▶ _EXERCISE_
How many of the lines below have the word "hilgeodev" in them? The answer is that number and nothing more.
------ EXTRACTED ENTRIES ------
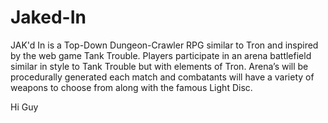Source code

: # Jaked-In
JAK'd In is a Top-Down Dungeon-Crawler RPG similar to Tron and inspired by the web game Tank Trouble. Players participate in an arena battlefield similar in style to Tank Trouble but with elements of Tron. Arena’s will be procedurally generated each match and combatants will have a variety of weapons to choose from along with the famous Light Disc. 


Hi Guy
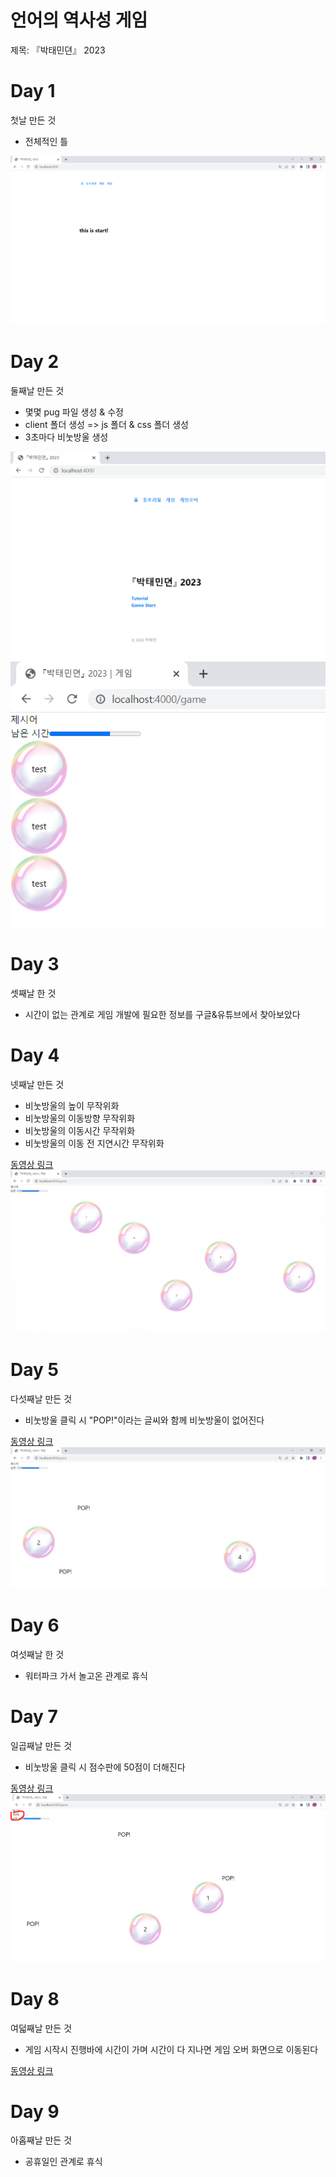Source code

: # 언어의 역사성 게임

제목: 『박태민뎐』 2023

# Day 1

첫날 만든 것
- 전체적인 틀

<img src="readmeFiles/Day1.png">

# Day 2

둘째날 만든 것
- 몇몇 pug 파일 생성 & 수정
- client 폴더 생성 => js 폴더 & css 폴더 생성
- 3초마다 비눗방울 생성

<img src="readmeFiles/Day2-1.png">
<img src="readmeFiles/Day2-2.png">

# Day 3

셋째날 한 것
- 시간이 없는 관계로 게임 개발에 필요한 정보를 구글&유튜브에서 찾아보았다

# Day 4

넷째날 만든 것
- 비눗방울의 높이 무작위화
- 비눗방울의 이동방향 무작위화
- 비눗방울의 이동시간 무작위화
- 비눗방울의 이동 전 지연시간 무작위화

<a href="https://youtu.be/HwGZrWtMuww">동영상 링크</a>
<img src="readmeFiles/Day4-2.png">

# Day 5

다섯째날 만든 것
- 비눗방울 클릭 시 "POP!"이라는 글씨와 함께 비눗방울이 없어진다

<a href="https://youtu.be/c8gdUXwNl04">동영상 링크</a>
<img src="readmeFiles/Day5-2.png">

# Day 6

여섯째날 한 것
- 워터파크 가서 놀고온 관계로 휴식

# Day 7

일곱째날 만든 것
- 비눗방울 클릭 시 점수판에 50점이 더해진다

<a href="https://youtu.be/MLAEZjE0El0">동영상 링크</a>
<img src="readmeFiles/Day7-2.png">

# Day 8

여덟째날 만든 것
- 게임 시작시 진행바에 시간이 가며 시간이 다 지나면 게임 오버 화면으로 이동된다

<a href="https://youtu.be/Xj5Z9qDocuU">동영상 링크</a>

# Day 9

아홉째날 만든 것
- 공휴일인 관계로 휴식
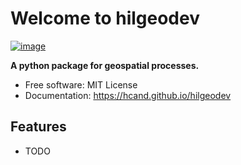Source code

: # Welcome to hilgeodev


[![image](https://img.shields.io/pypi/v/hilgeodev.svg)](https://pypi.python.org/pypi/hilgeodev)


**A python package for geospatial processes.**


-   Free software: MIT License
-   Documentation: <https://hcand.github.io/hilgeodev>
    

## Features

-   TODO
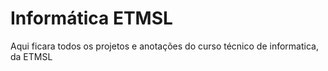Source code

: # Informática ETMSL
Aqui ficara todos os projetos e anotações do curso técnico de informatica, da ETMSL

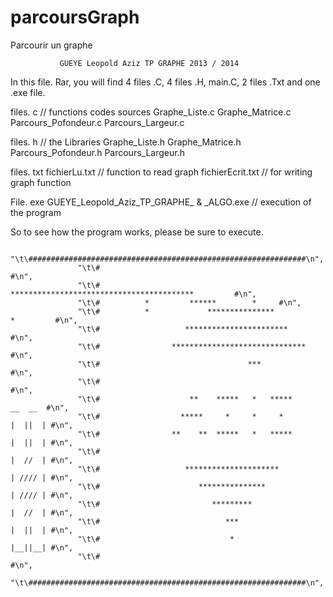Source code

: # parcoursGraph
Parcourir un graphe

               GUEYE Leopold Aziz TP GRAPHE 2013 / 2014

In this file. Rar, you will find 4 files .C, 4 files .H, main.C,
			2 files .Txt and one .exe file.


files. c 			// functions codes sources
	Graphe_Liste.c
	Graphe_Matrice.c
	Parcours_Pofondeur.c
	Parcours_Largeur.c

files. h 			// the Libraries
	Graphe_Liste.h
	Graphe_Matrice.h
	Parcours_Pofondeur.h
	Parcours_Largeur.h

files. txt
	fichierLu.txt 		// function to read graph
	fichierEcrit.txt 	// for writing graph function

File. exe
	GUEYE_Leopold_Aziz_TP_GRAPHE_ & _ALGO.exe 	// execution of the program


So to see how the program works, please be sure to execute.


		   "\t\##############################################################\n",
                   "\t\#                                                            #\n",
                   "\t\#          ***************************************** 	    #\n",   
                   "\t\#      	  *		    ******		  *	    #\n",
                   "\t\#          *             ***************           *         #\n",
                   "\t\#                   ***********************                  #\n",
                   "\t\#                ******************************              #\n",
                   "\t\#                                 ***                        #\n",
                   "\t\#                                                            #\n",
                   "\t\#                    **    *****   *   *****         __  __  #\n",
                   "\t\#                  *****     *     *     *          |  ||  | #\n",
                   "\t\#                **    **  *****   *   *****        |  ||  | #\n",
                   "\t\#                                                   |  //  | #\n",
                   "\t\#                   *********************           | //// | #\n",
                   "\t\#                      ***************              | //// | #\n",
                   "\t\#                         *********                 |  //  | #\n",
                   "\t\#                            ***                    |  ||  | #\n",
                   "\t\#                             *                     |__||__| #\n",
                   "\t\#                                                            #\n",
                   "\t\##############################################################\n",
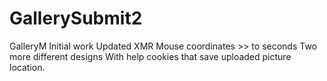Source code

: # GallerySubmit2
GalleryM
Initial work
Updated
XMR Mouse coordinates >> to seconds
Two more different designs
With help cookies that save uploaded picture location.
------
▶ _RESULT OF THIS TASK_
3